The gloomy look had come back to her face; and Faunce was more and more convinced that, whatever her anxiety was, it was in some way connected with Colonel Rannock.
He had brought Rannock's name into the conversation whenever he could, and with an artful persistence, and the name had always a depressing influence. She spoke of him reluctantly, and she seldom spoke of him dry-eyed. Once she spoke of him in a past tense. It could be no common fate that had left such aching memories.
Without actually "shadowing" the lady during this interval, he had contrived to keep acquainted with her movements and associations, and he had discovered that almost her only visitor was the man whom he had seen on that first day—the man who had opened the door, glanced into the room, and hurried away at sight of a stranger. Even this person was not a frequent visitor, but he called at irregular hours, which indicated a friendly footing.
It had not taken Faunce very long to identify this person as an individual well-known to the patrons of the prize-ring—a pugilist called Bolisco, who had been one of Sir Hubert Withernsea's protégés, and had often sat at meat and drink in the very much mixed society in the Abbey Road. Bolisco had been at the zenith of his renown ten years ago, when Withernsea was burning that brief candle of his days which had guttered into the grave before he was thirty; but the pugilist's reputation had considerably declined since then. He had been beaten ignominiously in three or four public encounters, had seen his star go down before younger and steadier men, and was no longer good for anything better than a glove-fight at a second-rate tavern. One of those glove-fights had ended fatally for Bolisco's opponent; and there had been some among the lookers-on who accused him of brutal roughness towards a weaker man, which had resulted in death. No blame had attached to Bolisco in the opinion of the coroner's jury; but the patrons of the Fancy had given him the cold shoulder since that unlucky accident, which had happened more than a year ago.
In the course of that semi-shadowing Faunce had found out some details of Kate Delmaine's life during the last half-year. He found that she had occupied the shabby first-floor in Selburne Street since the beginning of March, that she had come there straight from "abroad," and that her trunks were covered with foreign labels—Ajaccio, Algiers, Marseilles, Paris, Calais. She had arrived with a great load of personal luggage, fine clothes, and other portable property, the greater part of which had been gradually made away with. She would go out in a cab with a large cardboard box, and come home half an hour afterwards on foot, having left box and contents at a pawnbroker's in the King's Road.

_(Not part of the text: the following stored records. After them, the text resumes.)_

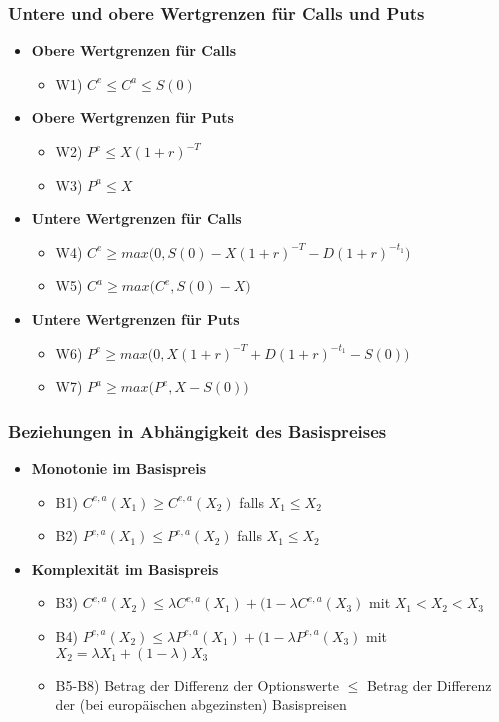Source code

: \subsubsection{Untere und obere Wertgrenzen für Calls und Puts}
\begin{itemize}
	\item \textbf{Obere Wertgrenzen für Calls}
	\begin{itemize}
		\item W1) \(C^e \le C^a \le S(0)\)
	\end{itemize}
	\item \textbf{Obere Wertgrenzen für Puts}
	\begin{itemize}
		\item W2) \(P^e \le X(1+r)^{-T}\)
		\item W3) \(P^a \le X\)
	\end{itemize}
	\item \textbf{Untere Wertgrenzen für Calls}
	\begin{itemize}
		\item W4) \(C^e \ge max\big(0, S(0)-X(1+r)^{-T}-D(1+r)^{-t_1}\big)\)
		\item W5) \(C^a \ge max\big(C^e, S(0)-X\big)\)
	\end{itemize}
	\item \textbf{Untere Wertgrenzen für Puts}
	\begin{itemize}
		\item W6) \(P^e \ge max\big(0, X(1+r)^{-T}+D(1+r)^{-t_1}-S(0)\big)\)
		\item W7) \(P^a \ge max\big(P^e, X-S(0)\big)\)
	\end{itemize}
\end{itemize}

\subsubsection{Beziehungen in Abhängigkeit des Basispreises}
\begin{itemize}
	\item \textbf{Monotonie im Basispreis}
	\begin{itemize}
		\item B1) \(C^{e,a}(X_1) \ge C^{e,a}(X_2)\) falls \(X_1 \le X_2\)
		\item B2) \(P^{e,a}(X_1) \le P^{e,a}(X_2)\) falls \(X_1 \le X_2\)
	\end{itemize}
	\item \textbf{Komplexität im Basispreis}
	\begin{itemize}
		\item B3) \(C^{e,a}(X_2) \le \lambda C^{e,a}(X_1) + (1-\lambda C^{e,a}(X_3)\) mit \(X_1 < X_2 < X_3\)
		\item B4) \(P^{e,a}(X_2) \le \lambda P^{e,a}(X_1) + (1-\lambda P^{e,a}(X_3)\) mit \(X_2 = \lambda X_1 + (1-\lambda) X_3\)
		\item B5-B8) Betrag der Differenz der Optionswerte \(\le\) Betrag der Differenz der (bei europäischen abgezinsten) Basispreisen
	\end{itemize}
\end{itemize}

Betsy, the sixteen-year-old maid-of-all-work, from whom Faunce derived most of his information, had been a close observer of the first-floor lodger, and was pleased to impart her knowledge and her impressions to the amiable Faunce.
Mrs. Randall was very down-hearted, Betsy told him, and would sit and cry for the hour together. Did she drink? Well, only a brandy-and-soda now and then, but she used to stick a needle into her arm that made her sleepy, and she would lie on the sofa all the afternoon and evening sometimes, like a dead thing. The girl had heard her moan and groan in her sleep when she took her a cup of tea in the morning, and she would wake with a frightened look, and stare about her "wild-like," as if she didn't know where she was.